Григорий Иоганнович даже глаза приоткрыл, недоверчиво покосившись на Быкова. Странно было слышать такое от человека, который на протяжении множества лет читал, казалось, лишь всевозможные руководства по эксплуатации, наставления да технические паспорта.
- Мы своим душам не вредили,- сказал Быков и осторожно положил чугунную, горячую, как из домны ладонь на острое колено друга.- Цель - люди, Иоганыч. Все остается людям.
- Да, мы так когда-то думали. Но люди-то разные, и цели себе ставят разные! И в разных целях будут использовать все, что ты им оставишь... Положа руку на сердце, Алеша... ведь на самом деле ты трудишься лишь для тех, чьи цели совпадают с твоими, про остальных в лучшем случае не думая... а в худшем - думая, что их всех надо как-то... перевоспитать... глаза им открыть, что ли... Ведь правда? И я тоже, и все... иначе человек не умеет!
Автобус легко отвернул влево - пассажиров одинаково качнуло на сиденьях; нечувствительно пересек встречную полосу и вкрадчиво, будто высматривая место для ночлега, покатил в сторону от проспекта.
- В свое время в Гоби,- неспешно проговорил Быков, глядя в дождливую мглу впереди и словно бы ни к кому не обращаясь,- много довелось работать с китайскими товарищами. Так меня еще тогда поразило: "товарищ" по-китайски - "тунчжи" и дословно это значит что-то вроде "единочаятель". Не единомышленник даже - а тот, с кем мы хотим одного и того же. Здорово, правда?
- Ну, вот видишь! Значит, первый ответ на вопрос "зачем?" будет: для своих единочаятелей. А уж когда найдешь их, тогда вместе с ними можно попытаться дать еще более общий ответ. Найти еще более высокую цель...
- Не знаю... - раздумчиво прогудел Быков.- По-моему, наоборот. Ты работай, а тунчжи сами найдутся. А если начать с того, что собрать толпу на идейной какой-нибудь основе, оглянуться не успеешь, как эти партайгеноссе станут бандой, навязывающей свои чаяния всем, до кого могут дотянуться.
- Приехали,- подал голос Тойво, и громада автобуса остановилась с неожиданной легкостью, будто закон инерции о ней забыл.- Значит, дядя Леша, дело такое. Там внизу домофон, и еще на этажах решетки... Это я все сейчас открою, вы поднимайтесь и звоните прямо в квартиру. А я уж,- в его голосе появились виноватые нотки,- не буду вас дожидаться, вернусь к себе.
- Конечно, возвращайся,- сказал Быков.- Что тебе тут.
- Вы, когда закончите, просто кликните кого-нибудь из нас. Этак в глубине души, как сегодня.

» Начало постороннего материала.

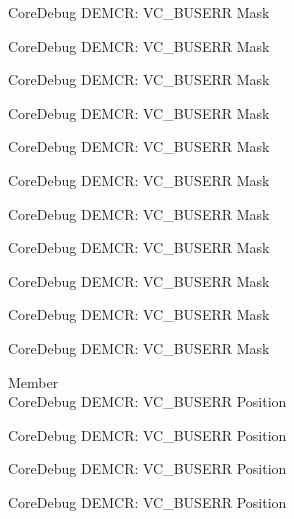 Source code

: \begin{DoxyRefList}
\label{deprecated__deprecated000204}%
%
Core\+Debug DEMCR\+: VC\+\_\+\+BUSERR Mask 

\label{deprecated__deprecated000346}%
%
Core\+Debug DEMCR\+: VC\+\_\+\+BUSERR Mask 

\label{deprecated__deprecated000422}%
%
Core\+Debug DEMCR\+: VC\+\_\+\+BUSERR Mask 

\label{deprecated__deprecated000511}%
%
Core\+Debug DEMCR\+: VC\+\_\+\+BUSERR Mask 

\label{deprecated__deprecated000613}%
%
Core\+Debug DEMCR\+: VC\+\_\+\+BUSERR Mask 

\label{deprecated__deprecated000719}%
%
Core\+Debug DEMCR\+: VC\+\_\+\+BUSERR Mask 

\label{deprecated__deprecated000863}%
%
Core\+Debug DEMCR\+: VC\+\_\+\+BUSERR Mask 

\label{deprecated__deprecated001005}%
%
Core\+Debug DEMCR\+: VC\+\_\+\+BUSERR Mask 

\label{deprecated__deprecated001081}%
%
Core\+Debug DEMCR\+: VC\+\_\+\+BUSERR Mask 

\label{deprecated__deprecated001170}%
%
Core\+Debug DEMCR\+: VC\+\_\+\+BUSERR Mask 

\label{deprecated__deprecated001272}%
%
Core\+Debug DEMCR\+: VC\+\_\+\+BUSERR Mask  
\item[Member \doxylink{group___c_m_s_i_s___core_debug_gab8e3d8f0f9590a51bbf10f6da3ad6933}{Core\+Debug\+\_\+\+DEMCR\+\_\+\+VC\+\_\+\+BUSERR\+\_\+\+Pos} ]\hfill \\
\label{deprecated__deprecated000059}%
%
Core\+Debug DEMCR\+: VC\+\_\+\+BUSERR Position 

\label{deprecated__deprecated000203}%
%
Core\+Debug DEMCR\+: VC\+\_\+\+BUSERR Position 

\label{deprecated__deprecated000345}%
%
Core\+Debug DEMCR\+: VC\+\_\+\+BUSERR Position 

\label{deprecated__deprecated000421}%
%
Core\+Debug DEMCR\+: VC\+\_\+\+BUSERR Position 


\end{DoxyRefList}
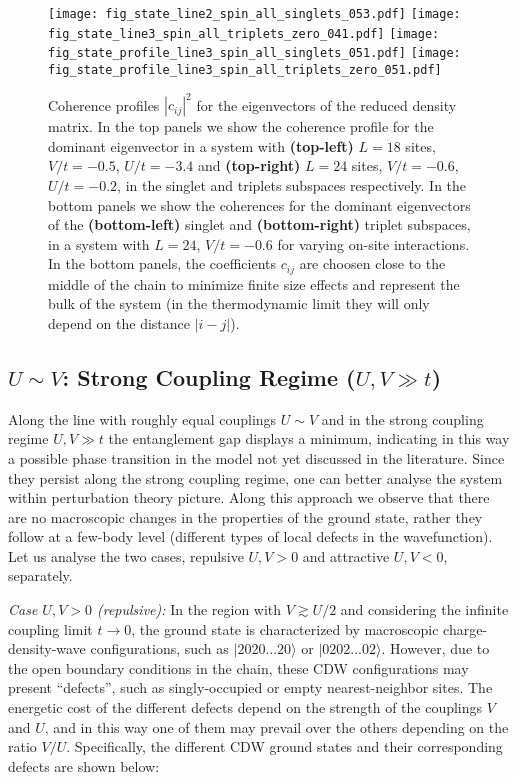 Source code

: \documentclass[prb,reprint,showpacs,twocolumn,superscriptaddress]{revtex4-2}
\begin{document}
 \begin{figure}
 \texttt{[image: fig\_state\_line2\_spin\_all\_singlets\_053.pdf]}
 \texttt{[image: fig\_state\_line3\_spin\_all\_triplets\_zero\_041.pdf]}
\texttt{[image: fig\_state\_profile\_line3\_spin\_all\_singlets\_051.pdf]}
\texttt{[image: fig\_state\_profile\_line3\_spin\_all\_triplets\_zero\_051.pdf]}
\caption{ 
Coherence profiles $|c_{ij}|^2$ for the eigenvectors of the reduced density matrix. In the top panels we show the coherence profile for the dominant eigenvector in a system with 
\textbf{(top-left)} $L=18$ sites, $V/t=-0.5$, $U/t=-3.4$ and
\textbf{(top-right)} $L=24$ sites, $V/t=-0.6$,  $U/t=-0.2$, in the singlet and triplets subspaces respectively.
In the bottom panels we show the coherences for the dominant eigenvectors of the 
\textbf{(bottom-left)} singlet and \textbf{(bottom-right)} triplet subspaces, in a 
system with  $L=24$, $V/t=-0.6$ for varying on-site interactions.
In the bottom panels, the coefficients $c_{ij}$ are choosen close to the middle of the chain to minimize finite size effects and represent the bulk of the system (in the thermodynamic limit they will only depend on the distance $|i-j|$).}
\label{fig.dom.eigenvector}
\end{figure}

\subsection{$U\sim V $: Strong Coupling Regime ($U,V \gg t $)}
\label{subsec.u.sim.v}

Along the line with roughly equal couplings $U\sim V$ and in the strong coupling regime $U,V \gg t $ the entanglement gap displays a minimum, indicating in this way a possible phase transition in the model not yet discussed in the literature.  Since they persist along the strong coupling regime, one can better analyse the system within perturbation theory picture. %
Along this approach we observe that there are no macroscopic changes in the properties of the ground state, rather they follow at a few-body level (different types of local defects in the wavefunction). 
Let us analyse the two cases, repulsive $U,V>0$ and attractive $U,V<0$, separately.

\textit{Case $U,V>0$ (repulsive):} In the region  with $V \gtrsim U/2$ and considering the infinite coupling limit $t \rightarrow 0$, the ground state is characterized by macroscopic charge-density-wave configurations, such as $|2020...20\rangle$ or $|0202...02\rangle$. However, due to the open boundary conditions in the chain, these CDW configurations may present ``defects'', such as singly-occupied or empty nearest-neighbor sites. The energetic cost of the different defects depend on the strength of the couplings $V$ and $U$, and in this way one of them may prevail over the others depending on the ratio $V/U$. Specifically, the different CDW ground states and their corresponding defects 
are shown below:
\end{document}
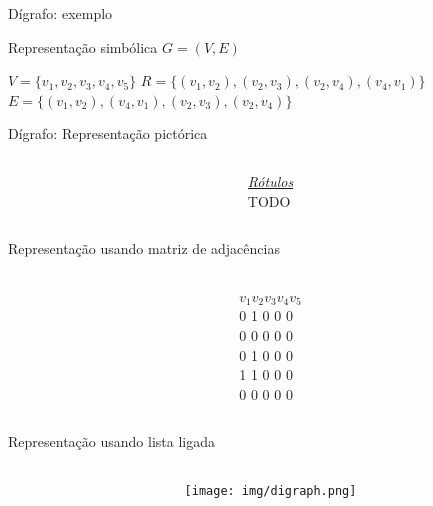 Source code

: \documentclass[handout]{beamer}
\begin{document}
\begin{frame}{Dígrafo: exemplo}

\begin{block}{Representação simbólica}
\scriptsize
$G = (V, E)$

$V = \{v_1, v_2, v_3, v_4, v_5\}$
$R = \{(v_1, v_2), (v_2, v_3), (v_2, v_4), (v_4, v_1)\}$
$E  = \{(v_1, v_2), (v_4, v_1), (v_2, v_3), (v_2, v_4)\}$
     
\end{block}

\end{frame}

\begin{frame}{Dígrafo: Representação pictórica}

\begin{columns}
\begin{column}{0.6\textwidth}

\end{column}

\begin{column}{0.35\textwidth}
\scriptsize
\underline{\it Rótulos\/}\\
TODO
\end{column}

\end{columns}

\end{frame}

\begin{frame}{Representação usando matriz de adjacências}

\begin{columns}
\begin{column}{0.6\textwidth}

\end{column}

\begin{column}{0.4\textwidth}
$ v_1  v_2  v_3  v_4  v_5$ \\
 0  1  0  0  0 \\
 0  0  0  0  0 \\
 0  1  0  0  0 \\
 1  1  0  0  0 \\
 0  0  0  0  0 \\
\end{column}
\end{columns}

\end{frame}

\begin{frame}{Representação usando lista ligada}

\begin{columns}
\begin{column}{0.4\textwidth}

\end{column}
\begin{column}{0.6\textwidth}
 \texttt{[image: img/digraph.png]}
\end{column}
\end{columns}

\end{frame}
\end{document}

- Услышите? - чуть усмехнулся Быков.
- Н-ну, наверное...- без уверенности протянул Тойво. Потом спохватился.- Да конечно, услышит кто-нибудь. Я же услышал! И доставим обратно в целости-сохранности.
- Договорились,- сказал Быков, и в кабине водителя никого не стало.
Быков грузно выпростался из кресла в проход - в широких недрах салона ему все равно было узковато - и выпрямился. Григорий Иоганнович сидел неподвижно, по-прежнему прикрыв глаза, но чувствовалось: он напряжен, как струна.
- Идем,- сказал Быков негромко.
- Я не пойду, Алексей,- еще тише ответил Григорий Иоганнович.
- Как это? - не понял Быков.
- Я не уверен, что мне есть, что сказать там.
- Погоди... Вместе же собирались!
- Я передумал.
Он замолчал. Быков, сопя, нависая над ним мохнатым и суровым айсбергом, выждал несколько мгновений. Потом смирился.
- Хорошо,- проговорил он с какой-то запредельной мягкостью.- Хорошо, Иоганыч. Подожди меня тут, я скоро. Только под дождь, пожалуйста, не выходи.
Эта мягкость, почти - нежность, никак не вязалась с его обликом. И потому казалась еще более невероятной, чем цитата из Марка.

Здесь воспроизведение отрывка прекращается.